Если в XX в. крупные общинные библиотеки зачастую расходились между верующими, то с последней его четверти наблюдается обратная тенденция. Это вызвано, прежде всего, открытием двух крупных старообрядческих общин в Новгородской области: Новгородской (1989 г.) и Старорусской (1990 г.). Также повлияло и общее падение уровня церковнославянской грамотности, особенно среди среднего и младшего поколения новгородских староверов, в связи с чем «семейные» библиотеки становятся невостребованными и передаются в крупные общинные собрания. Помимо двух общин Новгородской области, свое богатое собрание имеет также Невская Старообрядческая Поморская община в Санкт-Петербурге, которая также пополняется зачастую за счет книг, бытовавших среди новгородских староверов.
Помимо общинных книжных собраний, достаточно важное место в культуре новгородского староверия также занимали личные библиотеки. Отрывочные сведения о частных старообрядческих библиотеках содержатся в документах Новгородской Духовной Консистории. Упоминавшимся нами ранее указом Синода от 1858 года местному начальству вменялось в обязанность конфисковывать иконы, книги и утварь как у частных лиц, «подозреваемых в расколе», так и в моленных, открытых без разрешения властей. При этом книги, изъятые у частных лиц, подвергались особому досмотру духовенства господствовавшей церкви на предмет их «дозволенности». Основное внимание при этом отводилось рукописным книгам, а также тем печатным изданиям, которые были выпущены заграничными старообрядческими типографиями1. Богослужебные книги, как правило, могли возвращаться владельцам, поучительная же литература, особенно полемической направленности, передавалась либо в единоверческие приходы, либо в миссионерский отдел Новгородской духовной семинарии.
Благодаря этой практике церковного и светского начальства мы можем составить себе представление о характере и составе личных библиотек новгородских крестьян. Основу подобных библиотек составляли, как правило, богослужебные книги. В отсутствии священства и при ограничении в строительстве храмов и молитвенных домов, в среде староверов-беспоповцев особенно распространена была практика домашнего богослужения. Возможность совершения уставных богослужений и даже некоторых таинств на дому мирянами в противовес посещения «никонианской» церкви особенно подчеркивал протопоп Аввакум2. Таким образом, круг обязательных молитв, предписанных каждому мирянину церковными правилами, расширялся.
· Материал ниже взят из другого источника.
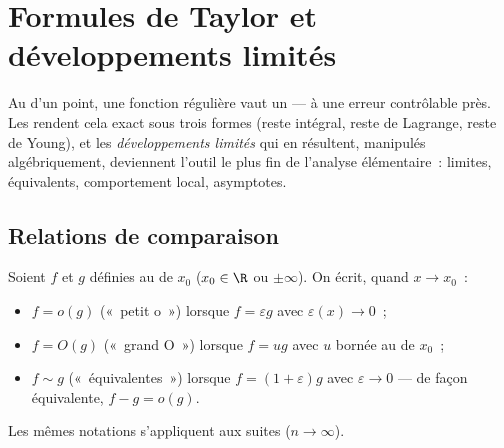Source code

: \chapter{Formules de Taylor et développements limités}\label{ch:b1:taylor}

Au  d'un point, une fonction régulière vaut un  --- à
une erreur contrôlable près. Les  rendent cela exact
sous trois formes (reste intégral, reste de Lagrange, reste de Young),
et les \emph{développements limités} qui en résultent, manipulés
algébriquement, deviennent l'outil le plus fin de l'analyse
élémentaire~: limites, équivalents, comportement local, asymptotes.

\section{Relations de comparaison}

\begin{definition}\label{def:b1:taylor:landau}
Soient $f$ et $g$ définies au  de $x_0$ ($x_0 \in \R$ ou
$\pm\infty$). On écrit, quand $x \to x_0$~:
\begin{itemize}
  \item $f = o(g)$ («~petit o~») lorsque $f = \varepsilon g$ avec
        $\varepsilon(x) \to 0$~;
  \item $f = O(g)$ («~grand O~») lorsque $f = u g$ avec $u$ bornée au
         de $x_0$~;
  \item $f \sim g$ («~équivalentes~»)
        lorsque $f = (1 + \varepsilon) g$ avec $\varepsilon \to 0$ ---
        de façon équivalente, $f - g = o(g)$.
\end{itemize}
Les mêmes notations s'appliquent aux suites ($n \to \infty$).
\end{definition}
В период закрытия моленных и ограничениях их постройки избы крестьян также превращались в места тайных молитвенных собраний.
Религиозный авторитет и книжное знание в культурном пространстве старообрядческой полемики
В широких слоях старообрядчества происходит десакрализация института власти а также подспудное стремление к равноправию с другими конфессиями. Ментальные черты, присущие оппозиционным меньшинствам, способствовали выработке «культуры разногласия»1, что не могло не привести к развитию личностных установок, рационализации в устройстве общин и в отношениях с окружающим миром. Различие «свой – чужой» стало проводиться в конфессионально-мировоззренческой плоскости, а не в более традиционной – этнической. Своеобразное учение о невозможности существования института брака в отсутствии православных священников приводило де-факто к возникновению феномена «гражданских браков» в среде наиболее радикально настроенных согласий. Также повышается роль индивидуальной ответственности христианина в сохранении «истинной веры», что предполагает элемент убеждения, а не простого следования традиции. Последний фактор благотворно повлиял на развитие в старообрядчестве книжной культуры, достаточно сильной и в новгородском регионе, что проявлялось в развитии рукописной традиции, формировании общинных и семейных книжных собраний. Этот же фактор привел к развитию в староверии активного прозелитизма и полемики с другими конфессиональными направлениями. Об этом свидетельствуют многочисленные факты проповеднической деятельности новгородских староверов, распространение полемической и эсхатологической литературы среди широких слоев населения новгородского региона.
Наряду с этими новыми этическими установками, напрямую влиявшими на повседневную практику, в сплочении старообрядчества тем не менее значительную роль играла традиция. Тесные связи с основными центрами российского старообрядчества, корпоративность, с одной стороны, свидетельствовали о доле влияния традиционно-общинной, крестьянской ментальности, с другой стороны – о подспудном традиционном стремлении к централизации. Традиционные ментальные элементы также получили свое выражение в достаточно быстрой институционализации «наставничества», как персонифицированного церковного авторитета, своеобразной иерархии в религиозных практиках староверов-беспоповцев.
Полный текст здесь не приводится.